(The input begins)

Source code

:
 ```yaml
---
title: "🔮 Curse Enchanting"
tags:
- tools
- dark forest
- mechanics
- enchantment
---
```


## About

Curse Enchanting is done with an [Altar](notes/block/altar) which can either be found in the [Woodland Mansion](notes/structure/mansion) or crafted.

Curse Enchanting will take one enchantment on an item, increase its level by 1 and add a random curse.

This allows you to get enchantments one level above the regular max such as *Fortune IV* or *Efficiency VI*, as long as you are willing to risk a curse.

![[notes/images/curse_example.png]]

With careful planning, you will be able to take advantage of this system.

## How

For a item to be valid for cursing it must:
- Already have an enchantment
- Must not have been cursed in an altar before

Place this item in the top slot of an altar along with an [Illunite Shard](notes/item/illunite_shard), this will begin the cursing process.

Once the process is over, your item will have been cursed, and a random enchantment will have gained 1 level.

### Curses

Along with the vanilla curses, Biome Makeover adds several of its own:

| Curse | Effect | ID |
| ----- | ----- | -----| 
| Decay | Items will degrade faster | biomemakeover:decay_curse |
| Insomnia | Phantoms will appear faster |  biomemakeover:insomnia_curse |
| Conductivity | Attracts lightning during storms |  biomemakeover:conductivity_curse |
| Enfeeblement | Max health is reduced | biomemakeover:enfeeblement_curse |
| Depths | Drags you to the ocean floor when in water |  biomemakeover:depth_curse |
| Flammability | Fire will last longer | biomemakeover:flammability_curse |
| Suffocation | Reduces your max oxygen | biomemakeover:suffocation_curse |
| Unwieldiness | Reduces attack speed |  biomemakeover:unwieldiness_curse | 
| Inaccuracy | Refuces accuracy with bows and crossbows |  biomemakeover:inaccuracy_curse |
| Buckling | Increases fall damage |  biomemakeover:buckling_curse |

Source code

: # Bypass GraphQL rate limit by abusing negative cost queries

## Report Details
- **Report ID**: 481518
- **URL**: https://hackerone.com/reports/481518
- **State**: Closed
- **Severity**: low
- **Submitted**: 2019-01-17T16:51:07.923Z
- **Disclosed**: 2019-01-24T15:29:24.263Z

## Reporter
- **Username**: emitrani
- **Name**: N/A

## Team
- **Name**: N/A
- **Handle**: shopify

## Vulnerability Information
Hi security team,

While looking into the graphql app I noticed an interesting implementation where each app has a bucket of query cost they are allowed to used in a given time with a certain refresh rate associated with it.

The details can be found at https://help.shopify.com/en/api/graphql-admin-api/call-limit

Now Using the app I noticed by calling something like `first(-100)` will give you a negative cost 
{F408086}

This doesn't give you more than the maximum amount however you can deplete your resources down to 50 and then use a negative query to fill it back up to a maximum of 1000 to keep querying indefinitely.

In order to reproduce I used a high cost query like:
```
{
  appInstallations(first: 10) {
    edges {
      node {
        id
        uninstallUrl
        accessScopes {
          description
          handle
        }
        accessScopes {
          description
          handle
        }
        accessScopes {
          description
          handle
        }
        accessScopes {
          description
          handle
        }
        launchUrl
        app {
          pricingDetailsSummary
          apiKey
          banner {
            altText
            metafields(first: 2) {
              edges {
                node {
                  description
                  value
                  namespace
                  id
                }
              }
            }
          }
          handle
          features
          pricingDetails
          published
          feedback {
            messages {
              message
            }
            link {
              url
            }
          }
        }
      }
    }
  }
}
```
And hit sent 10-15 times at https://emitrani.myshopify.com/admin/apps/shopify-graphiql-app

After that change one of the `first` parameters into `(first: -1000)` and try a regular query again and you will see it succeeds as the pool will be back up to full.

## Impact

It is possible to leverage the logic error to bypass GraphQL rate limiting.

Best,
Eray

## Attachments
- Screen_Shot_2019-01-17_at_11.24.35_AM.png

(The input ends)

▶ _What this task involves_
Scan the lines above for "reduced | biomemakeover:enfeeblement_curse |" and for "Unwieldiness | Reduces". Repeat exactly the line holding each of them and every line in between.

▶ _Answer to the problem_
| Enfeeblement | Max health is reduced | biomemakeover:enfeeblement_curse |
| Depths | Drags you to the ocean floor when in water |  biomemakeover:depth_curse |
| Flammability | Fire will last longer | biomemakeover:flammability_curse |
| Suffocation | Reduces your max oxygen | biomemakeover:suffocation_curse |
| Unwieldiness | Reduces attack speed |  biomemakeover:unwieldiness_curse | 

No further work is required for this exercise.